Real-world demographic patterns of users of a digital primary prevention service for diabetes

Introduction

Diabetes mellitus – commonly known as diabetes – comprises a group of complex metabolic disorders mainly characterized by hyperglycemia. It is caused due to inadequate insulin secretion or impaired insulin action, or a combination of both [1–3]. There are four main types of diabetes: type 1 diabetes (T1DM), type 2 diabetes (T2DM), specific diabetes with known genetic and non-genetic etiologies, and gestational diabetes [1,4]. Of these, T1DM and T2DM account for the majority of total diabetes diagnoses [5]. T1DM is an autoimmune condition characterized by the progressive destruction of insulin-producing β-pancreatic cells [1,4]. Conversely, T2DM is mainly characterized by insulin resistance and hyperinsulinemia [3,4,6]. In chronic cases, diabetes is associated with long-term complications including but not limited to renal failure, blindness (retinopathy), diabetic foot disorders, and cardiovascular disease, which reduces life expectancy and causes death [2,7]. According to statistics provided by the 2017 International Diabetes Federation, diabetes is among the top 10 causes of death worldwide with a global prevalence of 8.8% among adults between 20 and 79 years of age [2,8–10]. These numbers are expected to increase to 10.9% in 2045 [10], posing a substantial socioeconomic burden [11].
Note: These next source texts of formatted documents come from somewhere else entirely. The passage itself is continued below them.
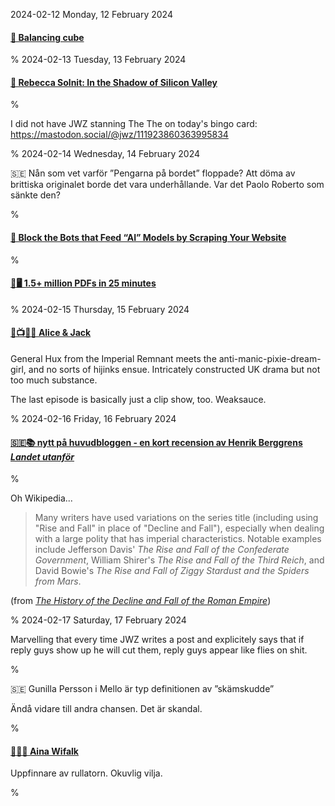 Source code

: 2024-02-12 Monday, 12 February 2024

#### [🔗 Balancing cube](https://willempennings.nl/balancing-cube/)

%
2024-02-13 Tuesday, 13 February 2024

#### [🔗 Rebecca Solnit: In the Shadow of Silicon Valley][solnit-shadow-sv]

[solnit-shadow-sv]: https://www.lrb.co.uk/the-paper/v46/n03/rebecca-solnit/in-the-shadow-of-silicon-valley

%

I did not have JWZ stanning The The on today's bingo card: <https://mastodon.social/@jwz/111923860363995834>

%
2024-02-14 Wednesday, 14 February 2024

&#x1F1F8;&#x1F1EA; Nån som vet varför ”Pengarna på bordet” floppade? Att döma av brittiska originalet borde det vara underhållande. Var det Paolo Roberto som sänkte den?

%

#### [🔗 Block the Bots that Feed “AI” Models by Scraping Your Website](https://neil-clarke.com/block-the-bots-that-feed-ai-models-by-scraping-your-website/)

%

#### [🔗🖥  1.5+ million PDFs in 25 minutes](https://zerodha.tech/blog/1-5-million-pdfs-in-25-minutes/) 

%
2024-02-15 Thursday, 15 February 2024

#### [🔗📺&#x1F1EC;&#x1F1E7; Alice & Jack](https://www.imdb.com/title/tt28625003/) 

General Hux from the Imperial Remnant meets the anti-manic-pixie-dream-girl, and no sorts of hijinks ensue. Intricately constructed UK drama but not too much substance. 

The last episode is basically just a clip show, too. Weaksauce. 

%
2024-02-16 Friday, 16 February 2024

#### [&#x1F1F8;&#x1F1EA;📚 nytt på huvudbloggen - en kort recension av Henrik Berggrens *Landet utanför*][landet-utanfor-1-2]

[landet-utanfor-1-2]: https://gerikson.com/blog/books/read/Landet-utanfor.html

%

Oh Wikipedia...

> Many writers have used variations on the series title (including using "Rise and Fall" in place of "Decline and Fall"), especially when dealing with a large polity that has imperial characteristics. Notable examples include Jefferson Davis' *The Rise and Fall of the Confederate Government*, William Shirer's *The Rise and Fall of the Third Reich*, and David Bowie's *The Rise and Fall of Ziggy Stardust and the Spiders from Mars*. 

(from [*The History of the Decline and Fall of the Roman Empire*][wiki-decline-and-fall])

[wiki-decline-and-fall]: https://en.wikipedia.org/wiki/The_History_of_the_Decline_and_Fall_of_the_Roman_Empire#Legacy

%
2024-02-17 Saturday, 17 February 2024

Marvelling that every time JWZ writes a post and explicitely says that if reply guys show up he will cut them, reply guys appear like flies on shit. 

%

&#x1F1F8;&#x1F1EA; Gunilla Persson i Mello är typ definitionen av ”skämskudde” 

Ändå vidare till andra chansen. Det är skandal.

%

#### [🔗&#x1F1F8;&#x1F1EA; Aina Wifalk](https://sv.wikipedia.org/wiki/Aina_Wifalk)

Uppfinnare av rullatorn. Okuvlig vilja.

%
Various metabolic, environmental, genetic, and behavioral risk factors individually and synergistically contribute to the progression from a prediabetic condition to an overt disease [9]. In the case of T2DM (the most common form of diabetes) [5], it includes age [12], gender [13], obesity [14,15], hypertension [16,17], smoking habits [18,19], sedentary lifestyle patterns [12], and polycystic ovary syndrome (PCOS) [20]. The multifactorial nature of this disease, its slow onset, and the presence of comorbidities necessitates careful and early diagnosis, personalized treatment regimens, and disciplined self-management programs to control disease progression and reduce the burden on the healthcare system [21–24]. However, these tailored solutions are not readily available to all due to limited healthcare resources and high associated costs.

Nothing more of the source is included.